Have you ever thought about the “lost arts” of our society? Take for example, letter writing. When was the last time you received a handwritten letter from someone? Or even a personalized note that didn’t come via email or text?
Along the same vein, another lost art is cursive writing – you know, the ability to create words and sentences in flowing script. Someone has quipped that some of the newly elected members of Congress probably can’t read the U.S. Constitution, “because it’s written in cursive.” We hear so much debate about the Left and the Right, but we’ve forgotten how to write.
|Have you ever tried climbing|
the Listening LADDER?
You can probably think of other lost arts, but one that comes to my mind is listening. Partly because I don’t do it nearly as diligently as I should. (As my wife could easily confirm.) But even more because it’s increasingly evident that fewer and fewer people have any interest in listening. They only want to be heard by others.
The problem is, people to whom they are directing their complaints, protests and general whining aren’t listening either. They may “hear” words being spoken, because hearing is a physical activity.
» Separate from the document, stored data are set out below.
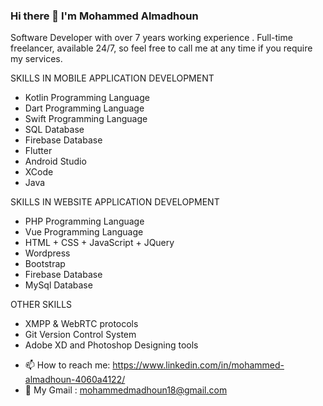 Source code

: ### Hi there 👋 I'm Mohammed Almadhoun

Software Developer with over 7 years working experience .
Full-time freelancer, available 24/7, so feel free to call me at any time if you require my services.

SKILLS IN MOBILE APPLICATION DEVELOPMENT
* Kotlin Programming Language
* Dart Programming Language
* Swift Programming Language
* SQL Database
* Firebase Database
* Flutter 
* Android Studio
* XCode
* Java

SKILLS IN WEBSITE APPLICATION DEVELOPMENT
* PHP Programming Language
* Vue Programming Language
* HTML + CSS + JavaScript + JQuery
* Wordpress
* Bootstrap
* Firebase Database
* MySql Database


OTHER SKILLS 
* XMPP & WebRTC protocols
* Git Version Control System
* Adobe XD and Photoshop Designing tools

- 📫 How to reach me: https://www.linkedin.com/in/mohammed-almadhoun-4060a4122/
- 💬 My Gmail : mohammedmadhoun18@gmail.com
But to listen requires mental exertion – willingness not only to receive sounds but also to pay heed to what they mean.
So what does it take to truly listen, as opposed to simply hearing what people say? Years ago as an adjunct professor in business communications for a couple of colleges, one of my handouts was the “LADDER Concept for Active Listening.” It was a useful tool back then, and given the times and tensions we’re in, it could be even more useful today. Here it is:
· Look at the person
· Ask for clarification
· Don’t interrupt just because you think you have something to say.
· Don’t change the subject.
· Express what you feel.
· Respond and give feedback.
Each of the six principles of this LADDER acronym is pretty much self-explanatory, but I think if we each resolved to observe and practice them consistently, we – and our world – would be much better off. The Bible agrees, because it says a lot about the art of listening, and what happens when it’s lost.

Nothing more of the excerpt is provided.